If we are to measure a book by its vitality, and the stimulus

it gives to our imagination, then there is no doubt about the stature of The Fortress.

Mr. Oswald Dallas tells the talc of a young Scotsman, David MacCleish, who deserted from the 2nd Dragoons, and after various adventures was enrolled in the bodyguard of the Empress Josephine. Of the rest, it is enough to say that, in shame of his supposed origins, he ran away from the lovely (and loving) Mademoiselle de Ligniere, found himself a Scottish peer, and returned to tell her so : to which she suitably replied that she preferred David MacCleish. It is a thoroughly pleasant, IWI, and lively yarn, free from tushery, and readable from the first word to the last.

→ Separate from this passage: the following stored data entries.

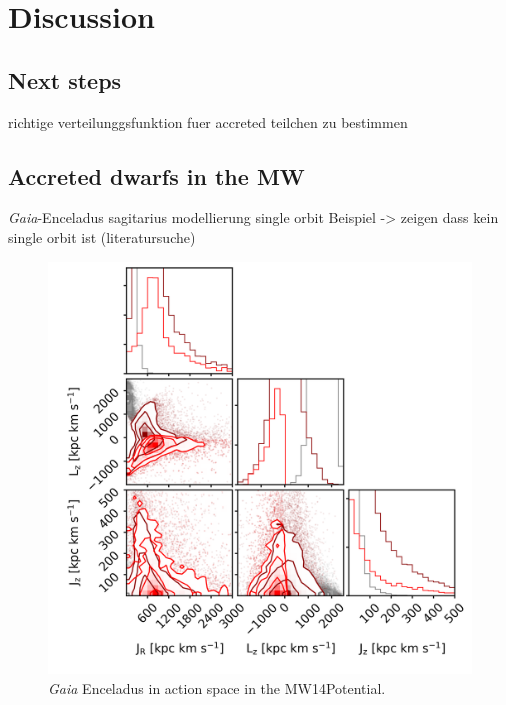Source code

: \section{Discussion} \label{sec:Discussion}
\subsection{Next steps}
richtige verteilunggsfunktion fuer accreted teilchen zu bestimmen 

\subsection{Accreted dwarfs in the MW}
\textit{Gaia}-Enceladus \cite{Enceladus....Helmi...2018}
sagitarius modellierung single orbit Beispiel
-> zeigen dass kein single orbit ist (literatursuche)

\begin{figure}[htbp]
    \centering
    \includegraphics[width=1.0\textwidth]{plots/Discussion/Gaia_all_actions_MW14_talk3.png}
    \caption{\textit{Gaia} Enceladus in action space in the MW14Potential.}
    \label{fig:act_both_merg_best_pot}
\end{figure}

Having taken the key from above the door, Mr. Walsh finds that it fits sixteenth-century Ireland as well as anywhere. His style of romance goes well with rapiers, fine fellows, and bold ventures in the wilds : " I leaned against the parapet wall by the side door and gathered wits together. They needed gathering. A moment ago my hands felt my lady's heart beat, and now I was out in the cold and unfriendly night. Unfriendly ? No. A fine night for a venture like mine, dark but not dead black, with faint stars in tho rents of a sky ragged before a north wind ; a bleak, windy, October night, with, now and then, a cold spit of rain in the wind's mouth."

Blackcock's Feather is good of its kind, but Mr. Walsh has promised better.